Our ONI team has just put out this press release on the Kyrgyz parliamentary elections, which we monitored from afar and in the field. Websites belonging to political parties and independent media were subject to unexplained technical failures and deliberate hacking that suggest a deliberate attempt to interfere with the functioning of the Internet during election period. Some good work by Nart and our friends in the field.
We just released another Bulletin (007), this one examining the rather curious geolocation filtering by the official georgewbush.com website.
It seems for security reasons they didn’t want these countries looking at their website.
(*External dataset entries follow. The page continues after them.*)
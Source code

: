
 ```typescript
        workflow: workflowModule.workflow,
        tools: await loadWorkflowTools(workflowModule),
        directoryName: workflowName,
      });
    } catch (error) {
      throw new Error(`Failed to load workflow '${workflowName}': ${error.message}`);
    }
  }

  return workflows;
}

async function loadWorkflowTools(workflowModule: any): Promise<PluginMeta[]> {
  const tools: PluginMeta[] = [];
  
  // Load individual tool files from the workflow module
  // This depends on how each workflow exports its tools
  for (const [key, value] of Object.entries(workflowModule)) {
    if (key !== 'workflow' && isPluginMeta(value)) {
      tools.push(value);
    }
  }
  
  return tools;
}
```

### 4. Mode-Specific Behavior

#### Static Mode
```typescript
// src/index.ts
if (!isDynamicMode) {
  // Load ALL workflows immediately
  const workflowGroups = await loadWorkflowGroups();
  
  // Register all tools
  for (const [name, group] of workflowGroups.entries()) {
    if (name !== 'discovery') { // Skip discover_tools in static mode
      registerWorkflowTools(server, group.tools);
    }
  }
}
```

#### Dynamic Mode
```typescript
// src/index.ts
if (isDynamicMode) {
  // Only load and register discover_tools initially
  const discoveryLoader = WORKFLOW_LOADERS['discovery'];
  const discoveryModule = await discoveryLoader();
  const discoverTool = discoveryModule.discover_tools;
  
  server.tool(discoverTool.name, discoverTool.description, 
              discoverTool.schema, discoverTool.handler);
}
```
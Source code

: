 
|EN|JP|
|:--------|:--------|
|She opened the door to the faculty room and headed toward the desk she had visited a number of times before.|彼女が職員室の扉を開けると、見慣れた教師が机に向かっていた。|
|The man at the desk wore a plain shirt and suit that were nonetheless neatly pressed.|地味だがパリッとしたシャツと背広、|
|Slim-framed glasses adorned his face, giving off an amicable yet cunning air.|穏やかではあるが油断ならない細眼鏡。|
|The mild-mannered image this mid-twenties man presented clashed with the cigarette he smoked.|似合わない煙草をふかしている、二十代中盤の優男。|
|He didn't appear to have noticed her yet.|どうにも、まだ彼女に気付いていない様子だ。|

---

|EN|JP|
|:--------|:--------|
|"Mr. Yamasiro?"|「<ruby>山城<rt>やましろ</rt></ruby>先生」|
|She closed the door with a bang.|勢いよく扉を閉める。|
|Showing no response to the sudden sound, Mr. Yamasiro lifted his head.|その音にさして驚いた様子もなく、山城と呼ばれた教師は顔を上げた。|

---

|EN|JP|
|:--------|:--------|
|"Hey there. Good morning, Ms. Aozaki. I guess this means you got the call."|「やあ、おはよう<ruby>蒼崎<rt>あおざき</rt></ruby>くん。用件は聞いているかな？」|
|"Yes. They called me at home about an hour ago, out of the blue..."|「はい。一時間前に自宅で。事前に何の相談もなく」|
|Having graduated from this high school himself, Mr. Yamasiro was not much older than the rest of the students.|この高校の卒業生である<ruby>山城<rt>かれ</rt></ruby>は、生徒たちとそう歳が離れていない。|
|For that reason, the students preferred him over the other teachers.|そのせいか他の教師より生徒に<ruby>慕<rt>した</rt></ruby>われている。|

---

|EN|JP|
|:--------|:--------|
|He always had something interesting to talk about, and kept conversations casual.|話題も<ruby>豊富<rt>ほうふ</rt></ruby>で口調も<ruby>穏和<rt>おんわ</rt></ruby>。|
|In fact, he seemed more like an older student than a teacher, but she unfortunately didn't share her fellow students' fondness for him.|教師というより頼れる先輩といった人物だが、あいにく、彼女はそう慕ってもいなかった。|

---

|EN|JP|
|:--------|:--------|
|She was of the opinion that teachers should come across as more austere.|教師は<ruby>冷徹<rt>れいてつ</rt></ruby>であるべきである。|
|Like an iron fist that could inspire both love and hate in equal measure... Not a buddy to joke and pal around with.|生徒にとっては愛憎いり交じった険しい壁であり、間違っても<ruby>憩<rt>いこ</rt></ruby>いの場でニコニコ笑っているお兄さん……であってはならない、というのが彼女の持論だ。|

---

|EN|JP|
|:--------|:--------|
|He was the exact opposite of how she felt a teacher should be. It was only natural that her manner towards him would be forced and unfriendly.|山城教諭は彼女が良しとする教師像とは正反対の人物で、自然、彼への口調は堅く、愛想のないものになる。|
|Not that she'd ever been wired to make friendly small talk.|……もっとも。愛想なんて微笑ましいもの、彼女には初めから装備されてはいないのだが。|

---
Not sure anyone there would have wanted to look at it anyway, but if they did they could have just used the IP address instead. However, the practice of geolocational filtering is one we’re following closely.
Weekly Standard has a nice little article on our most recent bulletins on China. It looks like we’re helping to put a bit of pressure on Google to live up to their own highly publicized ethical standards. They just released this in response to our colleagues at DIT discovering that Google news searches in China are filtered.
Our OpenNet Initiative project released a new bulletin today on China’s filtering of Google’s cache, how this affects using it as an ad hoc form of circumvention, and some other details related to backbone filtering on search engines.
The Wall Street Journal did a piece profiling (reg req’d) this and our previous Bulletin, as well as some research that colleagues of ours at Berkeley did on SMS messenging filters in China.
And now the Bulletin has been Slashdotted…..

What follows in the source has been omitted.